Dataset entries
........
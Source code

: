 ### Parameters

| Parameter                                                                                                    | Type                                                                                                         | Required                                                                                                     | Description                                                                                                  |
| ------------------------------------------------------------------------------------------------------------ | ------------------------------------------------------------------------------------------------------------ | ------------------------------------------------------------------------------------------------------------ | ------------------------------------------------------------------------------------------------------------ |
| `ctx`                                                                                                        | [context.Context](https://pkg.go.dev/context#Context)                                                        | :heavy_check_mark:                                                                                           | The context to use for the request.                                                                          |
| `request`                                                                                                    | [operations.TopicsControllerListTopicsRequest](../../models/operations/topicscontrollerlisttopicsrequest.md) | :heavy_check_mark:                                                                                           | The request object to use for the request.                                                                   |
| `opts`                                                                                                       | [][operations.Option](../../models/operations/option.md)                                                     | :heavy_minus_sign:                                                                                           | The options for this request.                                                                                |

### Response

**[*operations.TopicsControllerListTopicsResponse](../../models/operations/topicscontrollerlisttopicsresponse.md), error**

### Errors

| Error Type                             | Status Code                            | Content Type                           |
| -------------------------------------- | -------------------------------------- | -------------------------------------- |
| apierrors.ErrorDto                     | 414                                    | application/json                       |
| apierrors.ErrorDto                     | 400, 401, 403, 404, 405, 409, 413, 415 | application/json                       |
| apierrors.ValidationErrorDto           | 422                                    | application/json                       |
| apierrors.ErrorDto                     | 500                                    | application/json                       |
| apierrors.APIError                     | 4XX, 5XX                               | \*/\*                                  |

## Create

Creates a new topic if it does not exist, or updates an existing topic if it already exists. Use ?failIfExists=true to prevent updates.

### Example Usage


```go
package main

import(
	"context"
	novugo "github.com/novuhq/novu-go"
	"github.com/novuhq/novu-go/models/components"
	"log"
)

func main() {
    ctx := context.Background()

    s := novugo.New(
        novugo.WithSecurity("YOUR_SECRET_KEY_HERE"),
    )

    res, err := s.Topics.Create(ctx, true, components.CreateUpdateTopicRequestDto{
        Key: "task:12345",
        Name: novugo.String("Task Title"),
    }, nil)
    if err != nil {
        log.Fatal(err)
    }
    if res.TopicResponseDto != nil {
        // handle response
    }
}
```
........
◆ **Exercise requirements**: Go line by line through the data, copying each one that contains the word "components".

◆ **Solved problem**:
	"github.com/novuhq/novu-go/models/components"
    res, err := s.Topics.Create(ctx, true, components.CreateUpdateTopicRequestDto{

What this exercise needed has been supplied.